What should every developer know about databases?

Aaronaught picture Aaronaught · Dec 30, 2009 · Viewed 25.5k times · Source

Whether we like it or not, many if not most of us developers either regularly work with databases or may have to work with one someday. And considering the amount of misuse and abuse in the wild, and the volume of database-related questions that come up every day, it's fair to say that there are certain concepts that developers should know - even if they don't design or work with databases today. So:



What are the important concepts that developers and other software professionals ought to know about databases?


Guidelines for Responses:


Keep your list short.
One concept per answer is best.

Be specific.
"Data modelling" may be an important skill, but what does that mean precisely?

Explain your rationale.
Why is your concept important? Don't just say "use indexes." Don't fall into "best practices." Convince your audience to go learn more.

Upvote answers you agree with.
Read other people's answers first. One high-ranked answer is a more effective statement than two low-ranked ones. If you have more to add, either add a comment or reference the original.

Don't downvote something just because it doesn't apply to you personally.
We all work in different domains. The objective here is to provide direction for database novices to gain a well-founded, well-rounded understanding of database design and database-driven development, not to compete for the title of most-important.

Answer

Walter Mitty picture Walter Mitty · Dec 30, 2009

The very first thing developers should know about databases is this: what are databases for? Not how do they work, nor how do you build one, nor even how do you write code to retrieve or update the data in a database. But what are they for?

Unfortunately, the answer to this one is a moving target. In the heydey of databases, the 1970s through the early 1990s, databases were for the sharing of data. If you were using a database, and you weren't sharing data you were either involved in an academic project or you were wasting resources, including yourself. Setting up a database and taming a DBMS were such monumental tasks that the payback, in terms of data exploited multiple times, had to be huge to match the investment.
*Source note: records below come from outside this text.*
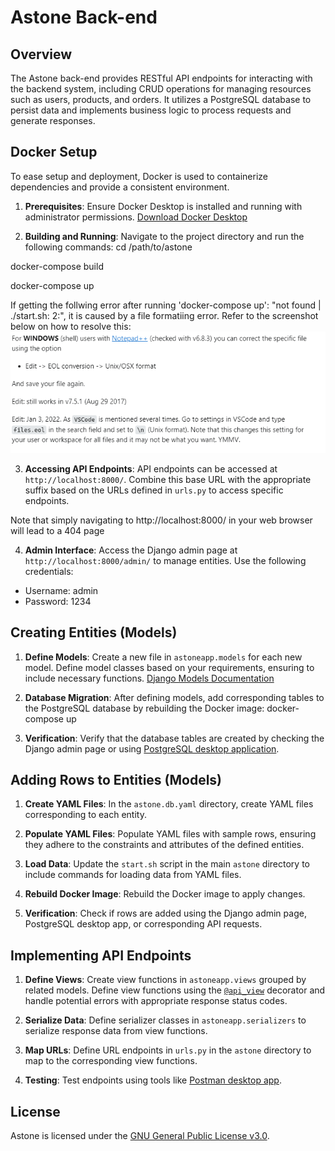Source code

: # Astone Back-end

## Overview

The Astone back-end provides RESTful API endpoints for interacting with the backend system, including CRUD operations for managing resources such as users, products, and orders. It utilizes a PostgreSQL database to persist data and implements business logic to process requests and generate responses.

## Docker Setup

To ease setup and deployment, Docker is used to containerize dependencies and provide a consistent environment.

1. **Prerequisites**: Ensure Docker Desktop is installed and running with administrator permissions. [Download Docker Desktop](https://www.docker.com/products/docker-desktop/)

2. **Building and Running**: Navigate to the project directory and run the following commands:
cd /path/to/astone

docker-compose build

docker-compose up

If getting the follwing error after running 'docker-compose up': "not found    | ./start.sh: 2:", it is caused by a file formatiing error.
Refer to the screenshot below on how to resolve this:
![Screenshot](image.png)



3. **Accessing API Endpoints**: API endpoints can be accessed at `http://localhost:8000/`. Combine this base URL with the appropriate suffix based on the URLs defined in `urls.py` to access specific endpoints.

Note that simply navigating to http://localhost:8000/ in your web browser will lead to a 404 page


4. **Admin Interface**: Access the Django admin page at `http://localhost:8000/admin/` to manage entities. Use the following credentials:
- Username: admin
- Password: 1234

## Creating Entities (Models)

1. **Define Models**: Create a new file in `astoneapp.models` for each new model. Define model classes based on your requirements, ensuring to include necessary functions. [Django Models Documentation](https://docs.djangoproject.com/en/5.0/topics/db/models/)

2. **Database Migration**: After defining models, add corresponding tables to the PostgreSQL database by rebuilding the Docker image:
docker-compose up


3. **Verification**: Verify that the database tables are created by checking the Django admin page or using [PostgreSQL desktop application](https://www.postgresql.org/download/).

## Adding Rows to Entities (Models)

1. **Create YAML Files**: In the `astone.db.yaml` directory, create YAML files corresponding to each entity.

2. **Populate YAML Files**: Populate YAML files with sample rows, ensuring they adhere to the constraints and attributes of the defined entities.

3. **Load Data**: Update the `start.sh` script in the main `astone` directory to include commands for loading data from YAML files.

4. **Rebuild Docker Image**: Rebuild the Docker image to apply changes.

5. **Verification**: Check if rows are added using the Django admin page, PostgreSQL desktop app, or corresponding API requests.

## Implementing API Endpoints

1. **Define Views**: Create view functions in `astoneapp.views` grouped by related models. Define view functions using the [`@api_view`](https://www.django-rest-framework.org/api-guide/views/) decorator and handle potential errors with appropriate response status codes.

2. **Serialize Data**: Define serializer classes in `astoneapp.serializers` to serialize response data from view functions.

3. **Map URLs**: Define URL endpoints in `urls.py` in the `astone` directory to map to the corresponding view functions.

4. **Testing**: Test endpoints using tools like [Postman desktop app](https://www.postman.com/downloads/).

## License

Astone is licensed under the [GNU General Public License v3.0](./LICENSE).





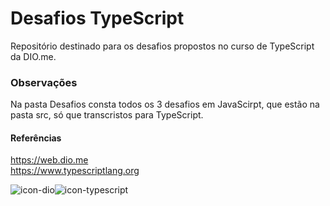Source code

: # Desafios TypeScript
Repositório destinado para os desafios propostos no curso de TypeScript da DIO.me.


### Observações
Na pasta Desafios consta todos os 3 desafios em JavaScirpt, que estão na pasta src, só que transcristos para TypeScript.

#### Referências
https://web.dio.me<br>
https://www.typescriptlang.org

![icon-dio](https://user-images.githubusercontent.com/87674883/176070280-42f69547-9b13-49be-bd6e-c876fd51af24.png)![icon-typescript](https://user-images.githubusercontent.com/87674883/176070514-b5083729-33fc-4200-8567-94264360b858.png)

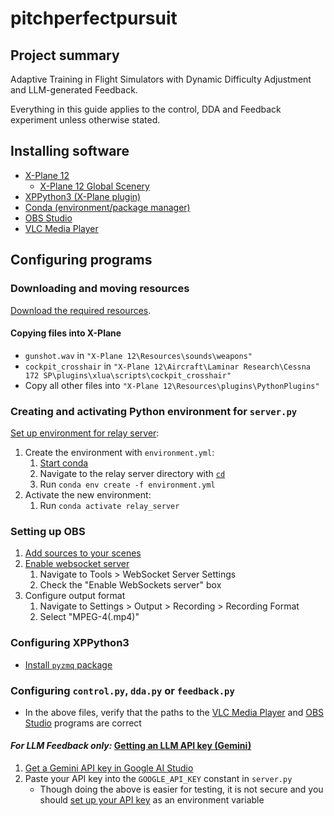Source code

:﻿# pitchperfectpursuit

## Project summary

Adaptive Training in Flight Simulators with Dynamic Difficulty Adjustment and LLM-generated Feedback.

Everything in this guide applies to the control, DDA and Feedback experiment unless otherwise stated.

## Installing software

- [X-Plane 12](https://store.steampowered.com/app/2014780/XPlane_12/)
	- [X-Plane 12 Global Scenery](https://store.steampowered.com/dlc/2014780/XPlane_12/)
- [XPPython3 (X-Plane plugin)](https://xppython3.readthedocs.io/en/latest/)
- [Conda (environment/package manager)](https://www.anaconda.com/docs/getting-started/miniconda/install "Installing Miniconda")
- [OBS Studio](https://obsproject.com/download)
- [VLC Media Player](https://www.videolan.org/vlc/index.html)

## Configuring programs

### Downloading and moving resources

[Download the required resources](https://docs.github.com/en/repositories/working-with-files/using-files/downloading-source-code-archives#downloading-source-code-archives-from-the-repository-view).

#### Copying files into X-Plane

- `gunshot.wav` in `"X-Plane 12\Resources\sounds\weapons"`
- `cockpit_crosshair` in `"X-Plane 12\Aircraft\Laminar Research\Cessna 172 SP\plugins\xlua\scripts\cockpit_crosshair"`
- Copy all other files into `"X-Plane 12\Resources\plugins\PythonPlugins"`

### Creating and activating Python environment for `server.py`

[Set up environment for relay server](https://docs.conda.io/projects/conda/en/latest/user-guide/tasks/manage-environments.html#creating-an-environment-from-an-environment-yml-file "creating environment from environment.yml file"):
1. Create the environment with `environment.yml`:
	1. [Start conda](https://docs.conda.io/projects/conda/en/stable/user-guide/getting-started.html#starting-conda)
	2. Navigate to the relay server directory with [`cd`](https://learn.microsoft.com/en-us/windows-server/administration/windows-commands/cd)
	3. Run `conda env create -f environment.yml`
2. Activate the new environment:
	1. Run `conda activate relay_server`

### Setting up OBS

1. [Add sources to your scenes](https://obsproject.com/kb/quick-start-guide)
2. [Enable websocket server](https://obsproject.com/kb/remote-control-guide)
	1. Navigate to Tools > WebSocket Server Settings
	2. Check the "Enable WebSockets server" box
 3. Configure output format
    1. Navigate to Settings > Output > Recording > Recording Format
    2. Select "MPEG-4(.mp4)"

### Configuring XPPython3

- [Install `pyzmq` package](https://xppython3.readthedocs.io/en/latest/usage/pip.html)

### Configuring `control.py`, `dda.py` or `feedback.py`

- In the above files, verify that the paths to the [VLC Media Player](https://www.google.com/search?q=path+to+vlc+media+player) and [OBS Studio](https://www.google.com/search?q=path+to+obs+studio) programs are correct

#### *For LLM Feedback only:* [Getting an LLM API key (Gemini)](https://ai.google.dev/gemini-api/docs/api-key)

1. [Get a Gemini API key in Google AI Studio](https://aistudio.google.com/app/apikey)
2. Paste your API key into the `GOOGLE_API_KEY` constant in `server.py`
	- Though doing the above is easier for testing, it is not secure and you should [set up your API key](https://ai.google.dev/gemini-api/docs/api-key#set-up-api-key) as an environment variable
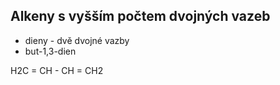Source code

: ## Alkeny s vyšším počtem dvojných vazeb
- dieny - dvě dvojné vazby
- but-1,3-dien

H2C = CH - CH = CH2

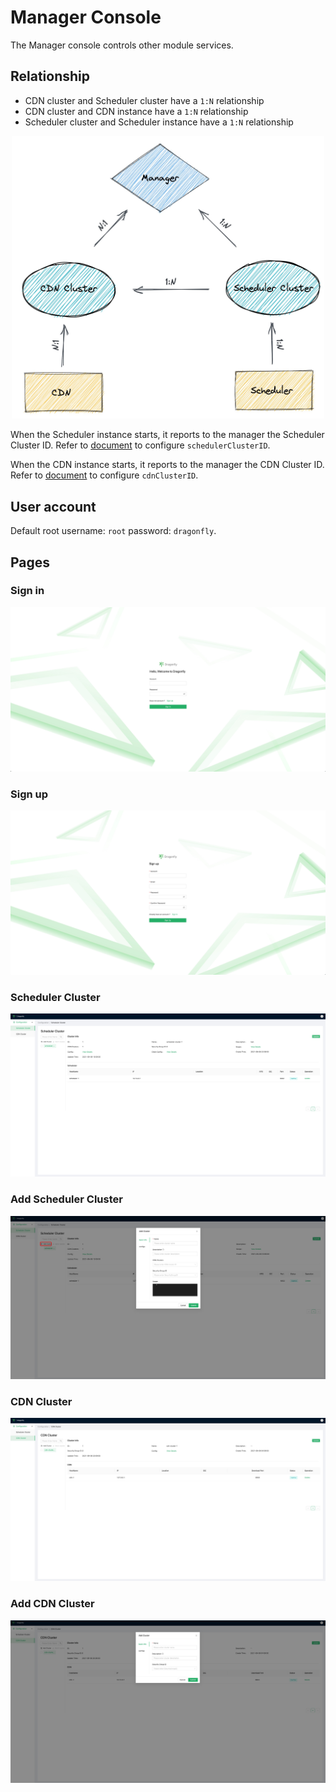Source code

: # Manager Console

The Manager console controls other module services. 

## Relationship

- CDN cluster and Scheduler cluster have a `1:N` relationship
- CDN cluster and CDN instance have a `1:N` relationship
- Scheduler cluster and Scheduler instance have a `1:N` relationship

<div align="center">
  <img src="../../images/manager-console/relationship.jpg" width="500" title="manager-relationship">
</div>

When the Scheduler instance starts, it reports to the manager the Scheduler Cluster ID. Refer to [document](../../config/scheduler.yaml) to configure `schedulerClusterID`.

When the CDN instance starts, it reports to the manager the CDN Cluster ID. Refer to [document](../../config/cdn.yaml) to configure `cdnClusterID`.

## User account

Default root username: `root` password: `dragonfly`.

## Pages

### Sign in

![signin][signin]

### Sign up

![signup][signup]

### Scheduler Cluster

![scheduler-cluster][scheduler-cluster]

### Add Scheduler Cluster

![add-scheduler-cluster][add-scheduler-cluster]

### CDN Cluster

![cdn-cluster][cdn-cluster]

### Add CDN Cluster

![add-cdn-cluster][add-cdn-cluster]

[signin]: ../../images/manager-console/signin.jpg
[signup]: ../../images/manager-console/signup.jpg
[scheduler-cluster]: ../../images/manager-console/scheduler-cluster.jpg
[add-scheduler-cluster]: ../../images/manager-console/add-scheduler-cluster.jpg
[cdn-cluster]: ../../images/manager-console/cdn-cluster.jpg
[add-cdn-cluster]: ../../images/manager-console/add-cdn-cluster.jpg
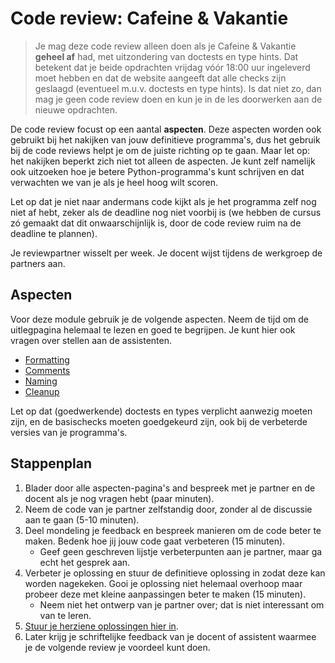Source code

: # Code review: Cafeine & Vakantie

> Je mag deze code review alleen doen als je Cafeine & Vakantie **geheel af** had, met uitzondering van doctests en type hints. Dat betekent dat je beide opdrachten vrijdag vóór 18:00 uur ingeleverd moet hebben en dat de website aangeeft dat alle checks zijn geslaagd (eventueel m.u.v. doctests en type hints). Is dat niet zo, dan mag je geen code review doen en kun je in de les doorwerken aan de nieuwe opdrachten.

De code review focust op een aantal **aspecten**. Deze aspecten worden ook gebruikt bij het nakijken van jouw definitieve programma's, dus het gebruik bij de code reviews helpt je om de juiste richting op te gaan. Maar let op: het nakijken beperkt zich niet tot alleen de aspecten. Je kunt zelf namelijk ook uitzoeken hoe je betere Python-programma's kunt schrijven en dat verwachten we van je als je heel hoog wilt scoren.

Let op dat je niet naar andermans code kijkt als je het programma zelf nog niet af hebt, zeker als de deadline nog niet voorbij is (we hebben de cursus zó gemaakt dat dit onwaarschijnlijk is, door de code review ruim na de deadline te plannen).

Je reviewpartner wisselt per week. Je docent wijst tijdens de werkgroep de partners aan.

## Aspecten

Voor deze module gebruik je de volgende aspecten. Neem de tijd om de uitlegpagina helemaal te lezen en goed te begrijpen. Je kunt hier ook vragen over stellen aan de assistenten.

- [Formatting](/quality/formatting)
- [Comments](/quality/comments)
- [Naming](/quality/naming)
- [Cleanup](/quality/cleanup)

Let op dat (goedwerkende) doctests en types verplicht aanwezig moeten zijn, en de basischecks moeten goedgekeurd zijn, ook bij de verbeterde versies van je programma's.

## Stappenplan

1.  Blader door alle aspecten-pagina's and bespreek met je partner en de docent als je nog vragen hebt (paar minuten).
1.  Neem de code van je partner zelfstandig door, zonder al de discussie aan te gaan (5-10 minuten).
1.  Deel mondeling je feedback en bespreek manieren om de code beter te maken. Bedenk hoe jij jouw code gaat verbeteren (15 minuten).
    * Geef geen geschreven lijstje verbeterpunten aan je partner, maar ga echt het gesprek aan.
1.  Verbeter je oplossing en stuur de definitieve oplossing in zodat deze kan worden nagekeken. Gooi je oplossing niet helemaal overhoop maar probeer deze met kleine aanpassingen beter te maken (15 minuten).
    * Neem niet het ontwerp van je partner over; dat is niet interessant om van te leren.
1.  [Stuur je herziene oplossingen hier in](/reviews/r1/revised).
1.  Later krijg je schriftelijke feedback van je docent of assistent waarmee je de volgende review je voordeel kunt doen.
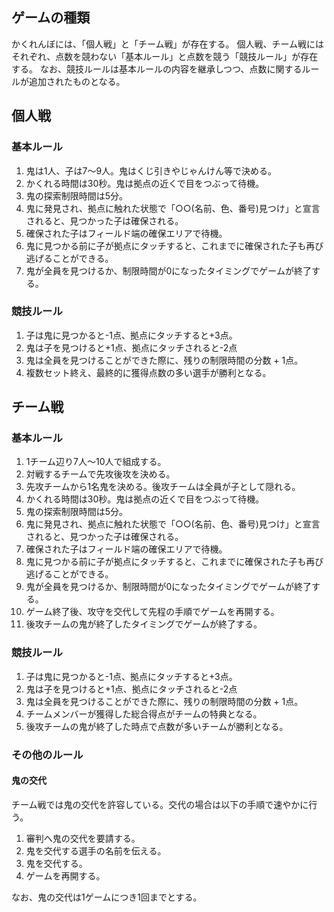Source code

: ## ゲームの種類
かくれんぼには、「個人戦」と「チーム戦」が存在する。
個人戦、チーム戦にはそれぞれ、点数を競わない「基本ルール」と点数を競う「競技ルール」が存在する。
なお、競技ルールは基本ルールの内容を継承しつつ、点数に関するルールが追加されたものとなる。

## 個人戦

### 基本ルール
1. 鬼は1人、子は7〜9人。鬼はくじ引きやじゃんけん等で決める。
2. かくれる時間は30秒。鬼は拠点の近くで目をつぶって待機。
3. 鬼の探索制限時間は5分。
4. 鬼に発見され、拠点に触れた状態で「○○(名前、色、番号)見つけ」と宣言されると、見つかった子は確保される。
5. 確保された子はフィールド端の確保エリアで待機。
6. 鬼に見つかる前に子が拠点にタッチすると、これまでに確保された子も再び逃げることができる。
7. 鬼が全員を見つけるか、制限時間が0になったタイミングでゲームが終了する。

### 競技ルール
1. 子は鬼に見つかると-1点、拠点にタッチすると+3点。
2. 鬼は子を見つけると+1点、拠点にタッチされると-2点
3. 鬼は全員を見つけることができた際に、残りの制限時間の分数 + 1点。
4. 複数セット終え、最終的に獲得点数の多い選手が勝利となる。

## チーム戦

### 基本ルール
1. 1チーム辺り7人〜10人で組成する。
2. 対戦するチームで先攻後攻を決める。
3. 先攻チームから1名鬼を決める。後攻チームは全員が子として隠れる。
2. かくれる時間は30秒。鬼は拠点の近くで目をつぶって待機。
3. 鬼の探索制限時間は5分。
4. 鬼に発見され、拠点に触れた状態で「○○(名前、色、番号)見つけ」と宣言されると、見つかった子は確保される。
5. 確保された子はフィールド端の確保エリアで待機。
6. 鬼に見つかる前に子が拠点にタッチすると、これまでに確保された子も再び逃げることができる。
7. 鬼が全員を見つけるか、制限時間が0になったタイミングでゲームが終了する。
8. ゲーム終了後、攻守を交代して先程の手順でゲームを再開する。
9. 後攻チームの鬼が終了したタイミングでゲームが終了する。

### 競技ルール
1. 子は鬼に見つかると-1点、拠点にタッチすると+3点。
2. 鬼は子を見つけると+1点、拠点にタッチされると-2点
3. 鬼は全員を見つけることができた際に、残りの制限時間の分数 + 1点。
4. チームメンバーが獲得した総合得点がチームの特典となる。
5. 後攻チームの鬼が終了した時点で点数が多いチームが勝利となる。

### その他のルール
#### 鬼の交代
チーム戦では鬼の交代を許容している。交代の場合は以下の手順で速やかに行う。

1. 審判へ鬼の交代を要請する。
2. 鬼を交代する選手の名前を伝える。
3. 鬼を交代する。
4. ゲームを再開する。

なお、鬼の交代は1ゲームにつき1回までとする。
Over the last 15 years, databases have come to be used for storing the persistent data associated with just one application. Building a database for MySQL, or Access, or SQL Server has become so routine that databases have become almost a routine part of an ordinary application. Sometimes, that initial limited mission gets pushed upward by mission creep, as the real value of the data becomes apparent. Unfortunately, databases that were designed with a single purpose in mind often fail dramatically when they begin to be pushed into a role that's enterprise wide and mission critical.

The second thing developers need to learn about databases is the whole data centric view of the world. The data centric world view is more different from the process centric world view than anything most developers have ever learned. Compared to this gap, the gap between structured programming and object oriented programming is relatively small.

The third thing developers need to learn, at least in an overview, is data modeling, including conceptual data modeling, logical data modeling, and physical data modeling.

Conceptual data modeling is really requirements analysis from a data centric point of view.

Logical data modeling is generally the application of a specific data model to the requirements discovered in conceptual data modeling. The relational model is used far more than any other specific model, and developers need to learn the relational model for sure. Designing a powerful and relevant relational model for a nontrivial requirement is not a trivial task. You can't build good SQL tables if you misunderstand the relational model.

Physical data modeling is generally DBMS specific, and doesn't need to be learned in much detail, unless the developer is also the database builder or the DBA. What developers do need to understand is the extent to which physical database design can be separated from logical database design, and the extent to which producing a high speed database can be accomplished just by tweaking the physical design.

The next thing developers need to learn is that while speed (performance) is important, other measures of design goodness are even more important, such as the ability to revise and extend the scope of the database down the road, or simplicity of programming.

Finally, anybody who messes with databases needs to understand that the value of data often outlasts the system that captured it.

Whew!